PhantomData<T> vs PhantomData<fn(T) -> T>, what about Send and Sync?

jbe · April 3, 2022, 12:44pm

Hi all, I wondered about the following thing regarding PhantomData.

If I include PhantomData<T> in a struct, I understand that if T is !Send or !Sync, my struct will also be !Send or !Sync, respectively.

What if I instead use PhantomData<fn(T) -> T>. Then I get invariance. But how does it behave in regard to Send and Sync? I would say a function that takes a non-Send or non-Sync value isn't non-Send or non-Sync itself?

There is a table in the Rust reference ~~explaining (co/contra)variance in regard to different uses of PhantomData~~, but it doesn't talk about Send and Sync.

Edit: the section in the reference actually isn't about PhantomData.

Neither does the table in the Nomicon, and additionally, I believe the remark about drop check is outdated (unless you use eyepatch).

alice · April 3, 2022, 12:47pm

Your value will still be both send and sync.

use std::marker::PhantomData;

type T = std::rc::Rc<u8>;

fn assert_send<T: Send>() {}
fn assert_sync<T: Sync>() {}

fn main() {
    assert_send::<PhantomData<fn(T) -> T>>();
    assert_sync::<PhantomData<fn(T) -> T>>();
}

   Compiling playground v0.0.1 (/playground)
    Finished dev [unoptimized + debuginfo] target(s) in 1.42s

jbe · April 3, 2022, 12:50pm

Maybe there should be a note added to these tables? As I (wrongly) used these different "styles" of PhantomData to change variance (only).

P.S.: I just noticed I only used them on lifetimes yet, so it won't be a problem with my previous uses.

Cerber-Ursi · April 3, 2022, 12:55pm

Well, that's not about the "styles". PhantomData<T> works "as if" the struct contains T. So, PhantomData<fn(T) -> T> works "as if" the struct contains a function pointer. Function pointers are always Send and Sync, no matter the types involved; so the corresponding PhantomData is Send and Sync, too.

jbe · April 3, 2022, 1:00pm

Yeah it makes sense. I still think a note that this affects Send and Sync might be helpful, because it's suggested in the context of using them for variance:

Table of PhantomData patterns

Here’s a table of all the wonderful ways PhantomData could be used:

Phantom type 'a T

PhantomData<T> - covariant (with drop check)

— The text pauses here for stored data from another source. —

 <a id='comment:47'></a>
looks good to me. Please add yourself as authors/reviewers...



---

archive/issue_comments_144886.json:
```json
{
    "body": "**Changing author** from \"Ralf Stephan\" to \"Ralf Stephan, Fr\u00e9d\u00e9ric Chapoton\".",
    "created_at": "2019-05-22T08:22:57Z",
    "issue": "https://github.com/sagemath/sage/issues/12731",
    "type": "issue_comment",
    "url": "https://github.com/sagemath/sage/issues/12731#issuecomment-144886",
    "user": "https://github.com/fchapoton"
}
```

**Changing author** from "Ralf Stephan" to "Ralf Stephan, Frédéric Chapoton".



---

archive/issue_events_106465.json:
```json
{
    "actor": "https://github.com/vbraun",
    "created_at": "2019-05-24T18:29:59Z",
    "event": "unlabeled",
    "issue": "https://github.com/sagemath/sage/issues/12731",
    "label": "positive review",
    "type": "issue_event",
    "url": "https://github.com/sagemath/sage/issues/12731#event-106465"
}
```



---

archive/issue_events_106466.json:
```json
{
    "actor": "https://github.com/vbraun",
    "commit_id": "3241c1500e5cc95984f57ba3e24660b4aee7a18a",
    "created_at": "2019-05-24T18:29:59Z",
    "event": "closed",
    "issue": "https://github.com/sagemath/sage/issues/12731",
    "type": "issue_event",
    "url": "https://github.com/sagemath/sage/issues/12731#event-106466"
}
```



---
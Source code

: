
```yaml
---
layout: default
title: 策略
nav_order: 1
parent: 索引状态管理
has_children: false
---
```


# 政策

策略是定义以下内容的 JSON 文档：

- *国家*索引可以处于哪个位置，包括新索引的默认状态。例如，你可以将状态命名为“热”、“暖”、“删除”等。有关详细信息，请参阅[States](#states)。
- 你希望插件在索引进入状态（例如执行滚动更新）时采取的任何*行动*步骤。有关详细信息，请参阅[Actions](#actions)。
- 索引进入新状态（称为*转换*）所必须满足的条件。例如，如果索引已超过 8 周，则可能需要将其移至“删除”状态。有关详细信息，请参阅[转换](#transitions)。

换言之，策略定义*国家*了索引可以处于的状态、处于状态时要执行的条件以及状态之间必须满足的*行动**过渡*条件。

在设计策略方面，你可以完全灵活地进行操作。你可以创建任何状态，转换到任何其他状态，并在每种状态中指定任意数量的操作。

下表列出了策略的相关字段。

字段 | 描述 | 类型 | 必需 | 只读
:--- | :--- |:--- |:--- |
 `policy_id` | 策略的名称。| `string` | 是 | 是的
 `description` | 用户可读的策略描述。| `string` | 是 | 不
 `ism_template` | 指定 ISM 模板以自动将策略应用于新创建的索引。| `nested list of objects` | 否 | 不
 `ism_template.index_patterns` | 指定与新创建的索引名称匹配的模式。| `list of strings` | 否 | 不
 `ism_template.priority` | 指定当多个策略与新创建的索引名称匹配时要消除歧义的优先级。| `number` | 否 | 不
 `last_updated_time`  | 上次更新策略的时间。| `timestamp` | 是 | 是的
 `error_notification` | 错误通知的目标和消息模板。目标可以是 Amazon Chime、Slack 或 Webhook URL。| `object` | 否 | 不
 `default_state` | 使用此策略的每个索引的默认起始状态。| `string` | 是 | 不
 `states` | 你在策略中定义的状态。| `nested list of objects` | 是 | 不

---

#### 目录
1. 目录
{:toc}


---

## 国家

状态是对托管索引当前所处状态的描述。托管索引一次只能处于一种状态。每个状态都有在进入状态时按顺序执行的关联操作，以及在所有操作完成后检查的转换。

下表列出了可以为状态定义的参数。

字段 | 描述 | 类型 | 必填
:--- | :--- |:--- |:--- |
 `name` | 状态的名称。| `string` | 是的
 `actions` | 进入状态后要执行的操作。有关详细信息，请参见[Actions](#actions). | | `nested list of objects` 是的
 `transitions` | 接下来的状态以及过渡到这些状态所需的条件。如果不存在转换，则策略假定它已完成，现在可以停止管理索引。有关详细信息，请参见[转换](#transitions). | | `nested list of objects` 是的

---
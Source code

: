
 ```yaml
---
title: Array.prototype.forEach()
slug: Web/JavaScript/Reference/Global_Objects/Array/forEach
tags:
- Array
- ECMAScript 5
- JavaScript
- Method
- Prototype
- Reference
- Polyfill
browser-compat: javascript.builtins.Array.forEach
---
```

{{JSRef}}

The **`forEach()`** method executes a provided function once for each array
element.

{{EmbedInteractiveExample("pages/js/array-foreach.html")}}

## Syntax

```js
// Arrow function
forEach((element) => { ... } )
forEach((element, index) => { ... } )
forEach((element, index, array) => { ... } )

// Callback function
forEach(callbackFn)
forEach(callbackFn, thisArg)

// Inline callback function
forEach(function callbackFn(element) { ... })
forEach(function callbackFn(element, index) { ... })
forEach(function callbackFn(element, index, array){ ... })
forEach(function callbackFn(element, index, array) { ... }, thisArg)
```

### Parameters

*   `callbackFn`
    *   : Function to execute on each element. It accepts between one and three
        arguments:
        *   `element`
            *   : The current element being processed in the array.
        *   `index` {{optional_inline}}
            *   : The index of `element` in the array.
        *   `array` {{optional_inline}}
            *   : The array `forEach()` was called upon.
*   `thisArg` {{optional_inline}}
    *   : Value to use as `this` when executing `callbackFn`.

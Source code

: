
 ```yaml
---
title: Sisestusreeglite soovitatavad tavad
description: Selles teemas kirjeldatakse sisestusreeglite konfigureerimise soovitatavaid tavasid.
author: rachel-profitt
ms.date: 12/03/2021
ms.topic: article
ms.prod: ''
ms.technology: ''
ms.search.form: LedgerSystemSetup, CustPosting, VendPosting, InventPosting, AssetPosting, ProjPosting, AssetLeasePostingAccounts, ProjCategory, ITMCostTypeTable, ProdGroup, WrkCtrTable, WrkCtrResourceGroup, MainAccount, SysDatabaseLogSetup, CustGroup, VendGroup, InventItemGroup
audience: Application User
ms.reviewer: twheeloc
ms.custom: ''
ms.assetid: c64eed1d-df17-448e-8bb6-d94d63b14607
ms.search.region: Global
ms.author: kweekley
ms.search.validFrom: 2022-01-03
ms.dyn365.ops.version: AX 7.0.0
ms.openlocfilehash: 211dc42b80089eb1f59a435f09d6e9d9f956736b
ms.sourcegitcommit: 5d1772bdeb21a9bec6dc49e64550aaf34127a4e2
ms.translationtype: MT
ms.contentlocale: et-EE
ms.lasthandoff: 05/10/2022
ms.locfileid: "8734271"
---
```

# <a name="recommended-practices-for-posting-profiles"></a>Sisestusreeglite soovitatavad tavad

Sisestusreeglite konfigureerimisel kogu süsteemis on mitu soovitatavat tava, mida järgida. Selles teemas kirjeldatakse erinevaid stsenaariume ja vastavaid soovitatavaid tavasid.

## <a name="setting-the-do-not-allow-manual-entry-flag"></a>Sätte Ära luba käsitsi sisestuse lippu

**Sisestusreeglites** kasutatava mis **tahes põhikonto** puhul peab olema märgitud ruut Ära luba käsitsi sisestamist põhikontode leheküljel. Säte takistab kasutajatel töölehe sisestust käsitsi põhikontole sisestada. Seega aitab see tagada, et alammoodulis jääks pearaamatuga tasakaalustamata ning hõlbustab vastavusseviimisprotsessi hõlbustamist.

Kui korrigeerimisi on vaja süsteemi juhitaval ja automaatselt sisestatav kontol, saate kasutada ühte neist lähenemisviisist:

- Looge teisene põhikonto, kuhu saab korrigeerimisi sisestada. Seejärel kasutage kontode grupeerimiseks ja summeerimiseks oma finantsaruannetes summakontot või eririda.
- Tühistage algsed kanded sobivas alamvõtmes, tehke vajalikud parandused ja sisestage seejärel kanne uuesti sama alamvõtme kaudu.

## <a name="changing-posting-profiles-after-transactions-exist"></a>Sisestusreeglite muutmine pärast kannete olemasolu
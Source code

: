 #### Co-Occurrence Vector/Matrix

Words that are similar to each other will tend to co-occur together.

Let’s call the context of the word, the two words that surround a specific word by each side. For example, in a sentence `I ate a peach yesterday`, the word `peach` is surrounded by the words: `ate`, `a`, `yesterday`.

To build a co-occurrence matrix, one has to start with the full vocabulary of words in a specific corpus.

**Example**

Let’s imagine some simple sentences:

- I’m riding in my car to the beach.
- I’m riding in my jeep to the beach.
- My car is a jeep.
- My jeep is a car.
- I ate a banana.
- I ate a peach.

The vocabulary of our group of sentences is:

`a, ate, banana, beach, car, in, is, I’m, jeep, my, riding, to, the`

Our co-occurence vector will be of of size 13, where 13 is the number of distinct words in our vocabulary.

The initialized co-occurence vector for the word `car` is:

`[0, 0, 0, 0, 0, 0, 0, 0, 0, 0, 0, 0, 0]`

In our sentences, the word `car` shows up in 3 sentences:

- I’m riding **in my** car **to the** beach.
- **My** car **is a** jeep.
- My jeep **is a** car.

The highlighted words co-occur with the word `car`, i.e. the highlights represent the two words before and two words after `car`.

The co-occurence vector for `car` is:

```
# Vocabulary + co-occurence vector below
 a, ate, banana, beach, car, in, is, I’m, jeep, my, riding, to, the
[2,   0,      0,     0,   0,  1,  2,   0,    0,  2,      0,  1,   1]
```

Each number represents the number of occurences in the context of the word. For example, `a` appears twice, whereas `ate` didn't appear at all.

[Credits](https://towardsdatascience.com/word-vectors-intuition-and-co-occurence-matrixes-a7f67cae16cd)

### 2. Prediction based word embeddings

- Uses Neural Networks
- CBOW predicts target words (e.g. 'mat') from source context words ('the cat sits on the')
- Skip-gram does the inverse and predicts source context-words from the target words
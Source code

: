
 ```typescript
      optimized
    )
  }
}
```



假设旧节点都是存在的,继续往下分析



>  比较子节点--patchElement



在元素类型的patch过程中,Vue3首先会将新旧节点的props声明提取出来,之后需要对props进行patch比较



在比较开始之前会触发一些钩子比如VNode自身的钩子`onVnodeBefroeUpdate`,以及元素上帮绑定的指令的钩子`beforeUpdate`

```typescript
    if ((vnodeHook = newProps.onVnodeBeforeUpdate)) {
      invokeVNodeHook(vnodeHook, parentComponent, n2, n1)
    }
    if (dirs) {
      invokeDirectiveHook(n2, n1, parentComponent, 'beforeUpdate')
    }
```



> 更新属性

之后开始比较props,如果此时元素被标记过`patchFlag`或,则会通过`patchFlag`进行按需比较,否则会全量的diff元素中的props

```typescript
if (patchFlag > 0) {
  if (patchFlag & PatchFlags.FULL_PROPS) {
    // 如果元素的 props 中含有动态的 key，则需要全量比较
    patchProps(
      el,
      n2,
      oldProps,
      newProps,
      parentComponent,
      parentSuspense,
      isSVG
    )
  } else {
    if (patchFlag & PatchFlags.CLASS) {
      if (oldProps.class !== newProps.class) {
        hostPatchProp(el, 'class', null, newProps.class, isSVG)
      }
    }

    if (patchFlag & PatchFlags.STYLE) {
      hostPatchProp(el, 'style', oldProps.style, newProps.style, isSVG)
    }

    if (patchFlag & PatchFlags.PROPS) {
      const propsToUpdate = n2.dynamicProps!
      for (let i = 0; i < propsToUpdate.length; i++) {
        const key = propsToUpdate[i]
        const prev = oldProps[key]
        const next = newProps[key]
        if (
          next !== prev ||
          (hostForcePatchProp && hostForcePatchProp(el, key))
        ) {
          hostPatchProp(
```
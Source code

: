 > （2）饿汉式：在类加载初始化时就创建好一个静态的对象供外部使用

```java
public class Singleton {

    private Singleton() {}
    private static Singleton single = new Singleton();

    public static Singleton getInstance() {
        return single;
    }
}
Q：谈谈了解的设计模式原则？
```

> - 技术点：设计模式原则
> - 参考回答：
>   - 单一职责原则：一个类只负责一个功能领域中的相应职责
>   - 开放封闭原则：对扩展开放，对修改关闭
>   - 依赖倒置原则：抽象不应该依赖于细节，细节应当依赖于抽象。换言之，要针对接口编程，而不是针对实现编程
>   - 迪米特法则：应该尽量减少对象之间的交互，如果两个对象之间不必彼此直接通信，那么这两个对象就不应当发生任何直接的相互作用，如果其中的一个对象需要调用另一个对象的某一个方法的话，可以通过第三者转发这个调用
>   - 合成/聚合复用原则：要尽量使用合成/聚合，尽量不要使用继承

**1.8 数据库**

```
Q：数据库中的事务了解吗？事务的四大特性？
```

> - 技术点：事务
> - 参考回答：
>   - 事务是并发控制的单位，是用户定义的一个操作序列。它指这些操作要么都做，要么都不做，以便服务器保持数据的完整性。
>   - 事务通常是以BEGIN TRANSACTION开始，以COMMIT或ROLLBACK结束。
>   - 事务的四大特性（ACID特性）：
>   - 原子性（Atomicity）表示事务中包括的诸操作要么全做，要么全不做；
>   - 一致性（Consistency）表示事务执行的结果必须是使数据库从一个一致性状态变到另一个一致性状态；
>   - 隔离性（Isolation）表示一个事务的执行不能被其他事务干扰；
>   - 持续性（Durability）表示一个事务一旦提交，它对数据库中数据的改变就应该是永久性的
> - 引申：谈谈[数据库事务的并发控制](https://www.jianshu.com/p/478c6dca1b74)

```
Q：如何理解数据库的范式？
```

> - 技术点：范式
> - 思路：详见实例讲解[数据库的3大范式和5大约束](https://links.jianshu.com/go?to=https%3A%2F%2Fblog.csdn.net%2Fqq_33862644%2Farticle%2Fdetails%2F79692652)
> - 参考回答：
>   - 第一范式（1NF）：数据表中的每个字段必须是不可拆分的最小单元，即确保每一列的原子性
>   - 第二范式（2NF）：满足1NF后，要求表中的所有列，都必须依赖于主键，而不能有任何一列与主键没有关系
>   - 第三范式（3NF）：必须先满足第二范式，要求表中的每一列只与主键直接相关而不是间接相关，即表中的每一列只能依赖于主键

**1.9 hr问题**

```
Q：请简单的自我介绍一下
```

PhantomData<&'a T> covariant covariant

PhantomData<&'a mut T> covariant invariant

PhantomData<*const T> - covariant

PhantomData<*mut T> - invariant

PhantomData<fn(T)> - contravariant

PhantomData<fn() -> T> - covariant

PhantomData<fn(T) -> T> - invariant

PhantomData<Cell<&'a ()>> invariant -

alice · April 3, 2022, 1:02pm

But, it doesn't affect it with function pointers?

jbe · April 3, 2022, 1:05pm

It was confusing to me that turning PhantomData<T> to PhantomData<fn(T) -> T> affects more than variance: it will also allow my type to be Send or Sync even if T is not.

The table suggests that the difference is variance only. Of course that's just been a wrong conclusion by me, but I would assume other people might wrongly make the same wrong conclusion when looking at the table. Or not?

alice · April 3, 2022, 1:06pm

Perhaps others would also make the same assumption.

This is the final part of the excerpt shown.